How to complete this task: Transcribe all of the records precisely as they are presented.

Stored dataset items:

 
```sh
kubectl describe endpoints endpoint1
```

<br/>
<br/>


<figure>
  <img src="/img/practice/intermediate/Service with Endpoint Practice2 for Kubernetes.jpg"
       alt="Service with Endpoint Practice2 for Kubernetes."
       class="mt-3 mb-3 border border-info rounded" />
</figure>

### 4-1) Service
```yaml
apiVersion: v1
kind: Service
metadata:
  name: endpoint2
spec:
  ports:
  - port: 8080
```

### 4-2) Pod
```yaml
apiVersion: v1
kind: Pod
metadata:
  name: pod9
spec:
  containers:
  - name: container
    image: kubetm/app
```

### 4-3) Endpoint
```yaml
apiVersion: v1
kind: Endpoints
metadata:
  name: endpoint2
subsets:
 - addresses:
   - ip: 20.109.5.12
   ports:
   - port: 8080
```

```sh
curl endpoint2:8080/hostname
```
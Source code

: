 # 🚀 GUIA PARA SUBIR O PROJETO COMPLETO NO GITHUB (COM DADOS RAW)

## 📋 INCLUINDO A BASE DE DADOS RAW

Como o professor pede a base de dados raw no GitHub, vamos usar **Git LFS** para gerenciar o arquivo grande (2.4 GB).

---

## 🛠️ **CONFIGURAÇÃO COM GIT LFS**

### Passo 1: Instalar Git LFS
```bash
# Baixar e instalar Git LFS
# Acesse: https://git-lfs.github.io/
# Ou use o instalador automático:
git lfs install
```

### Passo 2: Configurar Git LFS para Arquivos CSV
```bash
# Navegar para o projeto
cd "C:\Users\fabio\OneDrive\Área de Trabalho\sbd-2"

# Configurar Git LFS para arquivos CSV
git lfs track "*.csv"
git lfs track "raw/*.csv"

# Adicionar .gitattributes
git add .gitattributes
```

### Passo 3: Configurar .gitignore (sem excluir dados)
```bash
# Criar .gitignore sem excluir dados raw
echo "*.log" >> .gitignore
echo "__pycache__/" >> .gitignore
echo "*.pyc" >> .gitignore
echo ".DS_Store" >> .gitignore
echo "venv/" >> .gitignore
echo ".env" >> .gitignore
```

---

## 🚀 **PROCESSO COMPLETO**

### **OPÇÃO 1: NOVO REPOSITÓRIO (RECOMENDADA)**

Finished exercise:
```sh
kubectl describe endpoints endpoint1
```

<br/>
<br/>


<figure>
  <img src="/img/practice/intermediate/Service with Endpoint Practice2 for Kubernetes.jpg"
       alt="Service with Endpoint Practice2 for Kubernetes."
       class="mt-3 mb-3 border border-info rounded" />
</figure>

### 4-1) Service
```yaml
apiVersion: v1
kind: Service
metadata:
  name: endpoint2
spec:
  ports:
  - port: 8080
```

### 4-2) Pod
```yaml
apiVersion: v1
kind: Pod
metadata:
  name: pod9
spec:
  containers:
  - name: container
    image: kubetm/app
```

### 4-3) Endpoint
```yaml
apiVersion: v1
kind: Endpoints
metadata:
  name: endpoint2
subsets:
 - addresses:
   - ip: 20.109.5.12
   ports:
   - port: 8080
```

```sh
curl endpoint2:8080/hostname
```
Source code

: # 🚀 GUIA PARA SUBIR O PROJETO COMPLETO NO GITHUB (COM DADOS RAW)

## 📋 INCLUINDO A BASE DE DADOS RAW

Como o professor pede a base de dados raw no GitHub, vamos usar **Git LFS** para gerenciar o arquivo grande (2.4 GB).

---

## 🛠️ **CONFIGURAÇÃO COM GIT LFS**

### Passo 1: Instalar Git LFS
```bash
# Baixar e instalar Git LFS
# Acesse: https://git-lfs.github.io/
# Ou use o instalador automático:
git lfs install
```

### Passo 2: Configurar Git LFS para Arquivos CSV
```bash
# Navegar para o projeto
cd "C:\Users\fabio\OneDrive\Área de Trabalho\sbd-2"

# Configurar Git LFS para arquivos CSV
git lfs track "*.csv"
git lfs track "raw/*.csv"

# Adicionar .gitattributes
git add .gitattributes
```

### Passo 3: Configurar .gitignore (sem excluir dados)
```bash
# Criar .gitignore sem excluir dados raw
echo "*.log" >> .gitignore
echo "__pycache__/" >> .gitignore
echo "*.pyc" >> .gitignore
echo ".DS_Store" >> .gitignore
echo "venv/" >> .gitignore
echo ".env" >> .gitignore
```

---

## 🚀 **PROCESSO COMPLETO**

### **OPÇÃO 1: NOVO REPOSITÓRIO (RECOMENDADA)**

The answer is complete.